### Problem details:
Output each record below exactly. No images go in the copy.

### Source information:
--- START ---

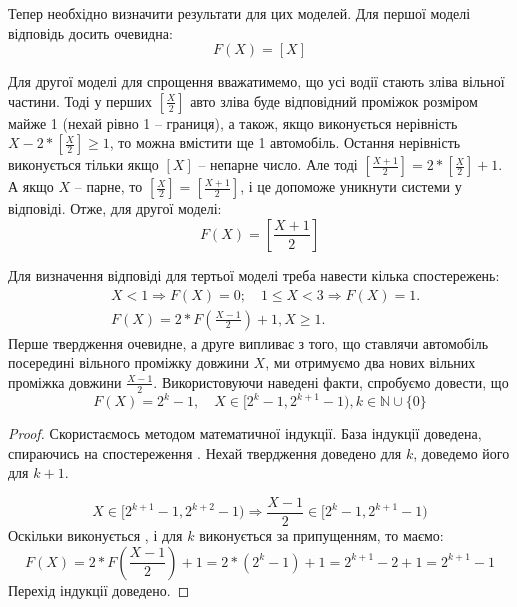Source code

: Тепер необхідно визначити результати для цих моделей. Для першої моделі відповідь досить очевидна:
\begin{equation}
	\label{eq:upperbound}
	F(X)=[X]
\end{equation}

Для другої моделі для спрощення вважатимемо, що усі водії стають зліва вільної частини. Тоді у перших $[\frac X2]$ авто зліва буде відповідний проміжок розміром майже 1 (нехай рівно 1 – границя), а також, якщо виконується нерівність $X - 2 * [\frac X2] \geq 1$, то можна вмістити ще 1 автомобіль. Остання нерівність виконується тільки якщо $[X]$ – непарне число. Але тоді $[\frac{X+1}{2}] = 2 * [\frac{X}{2}] + 1$. А якщо $X$ – парне, то $[\frac{X}{2}] = [\frac{X+1}{2}]$, і це допоможе уникнути системи у відповіді. Отже, для другої моделі:
\begin{equation}
	\label{eq:lowerbound}
	F(X)=\left[\frac{X+1}{2}\right]
\end{equation}

Для визначення відповіді для тертьої моделі треба навести кілька спостережень:
\begin{align}
	&X < 1 \Rightarrow F(X)=0;\quad 1 \leq X < 3 \Rightarrow F(X) = 1.\label{eq:part_case_prop1}\\
	&F(X) = 2 * F\left(\frac{X-1}{2}\right) + 1, X \geq 1.\label{eq:part_case_prop2}
\end{align}
Перше твердження очевидне, а друге випливає з того, що ставлячи автомобіль посередині вільного проміжку довжини $X$, ми отримуємо два
нових вільних проміжка довжини $\frac{X-1}{2}$. Використовуючи наведені факти,
спробуємо довести, що
\begin{equation}
	F(X) = 2^k - 1,\quad X \in [2^k - 1, 2^{k+1} - 1), k \in \mathbb{N} \cup \{0\} \label{eq:part_case_res3}
\end{equation}
\begin{proof}
	Скористаємось методом математичної індукції. База індукції доведена, спираючись на спостереження . Нехай твердження доведено для $k$, доведемо його для $k+1$.
	
	\begin{equation}
		X \in [2^{k+1} - 1, 2^{k+2} - 1) \Rightarrow \frac{X-1}{2} \in [2^k - 1, 2^{k+1} - 1)
	\end{equation}
	Оскільки виконується , і для $k$ виконується  за припущенням, то маємо:
	\begin{equation}
		F(X) = 2 * F\left(\frac{X-1}{2}\right) + 1 = 2 * (2^k - 1) + 1 = 2^{k+1} - 2 + 1 = 2^{k+1} - 1
	\end{equation}
	Перехід індукції доведено.
\end{proof}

--- END ---

### Exercise result:
Source code

: Тепер необхідно визначити результати для цих моделей. Для першої моделі відповідь досить очевидна:
\begin{equation}
	\label{eq:upperbound}
	F(X)=[X]
\end{equation}

Для другої моделі для спрощення вважатимемо, що усі водії стають зліва вільної частини. Тоді у перших $[\frac X2]$ авто зліва буде відповідний проміжок розміром майже 1 (нехай рівно 1 – границя), а також, якщо виконується нерівність $X - 2 * [\frac X2] \geq 1$, то можна вмістити ще 1 автомобіль. Остання нерівність виконується тільки якщо $[X]$ – непарне число. Але тоді $[\frac{X+1}{2}] = 2 * [\frac{X}{2}] + 1$. А якщо $X$ – парне, то $[\frac{X}{2}] = [\frac{X+1}{2}]$, і це допоможе уникнути системи у відповіді. Отже, для другої моделі:
\begin{equation}
	\label{eq:lowerbound}
	F(X)=\left[\frac{X+1}{2}\right]
\end{equation}

Для визначення відповіді для тертьої моделі треба навести кілька спостережень:
\begin{align}
	&X < 1 \Rightarrow F(X)=0;\quad 1 \leq X < 3 \Rightarrow F(X) = 1.\label{eq:part_case_prop1}\\
	&F(X) = 2 * F\left(\frac{X-1}{2}\right) + 1, X \geq 1.\label{eq:part_case_prop2}
\end{align}
Перше твердження очевидне, а друге випливає з того, що ставлячи автомобіль посередині вільного проміжку довжини $X$, ми отримуємо два
нових вільних проміжка довжини $\frac{X-1}{2}$. Використовуючи наведені факти,
спробуємо довести, що
\begin{equation}
	F(X) = 2^k - 1,\quad X \in [2^k - 1, 2^{k+1} - 1), k \in \mathbb{N} \cup \{0\} \label{eq:part_case_res3}
\end{equation}
\begin{proof}
	Скористаємось методом математичної індукції. База індукції доведена, спираючись на спостереження . Нехай твердження доведено для $k$, доведемо його для $k+1$.
	
	\begin{equation}
		X \in [2^{k+1} - 1, 2^{k+2} - 1) \Rightarrow \frac{X-1}{2} \in [2^k - 1, 2^{k+1} - 1)
	\end{equation}
	Оскільки виконується , і для $k$ виконується  за припущенням, то маємо:
	\begin{equation}
		F(X) = 2 * F\left(\frac{X-1}{2}\right) + 1 = 2 * (2^k - 1) + 1 = 2^{k+1} - 2 + 1 = 2^{k+1} - 1
	\end{equation}
	Перехід індукції доведено.
\end{proof}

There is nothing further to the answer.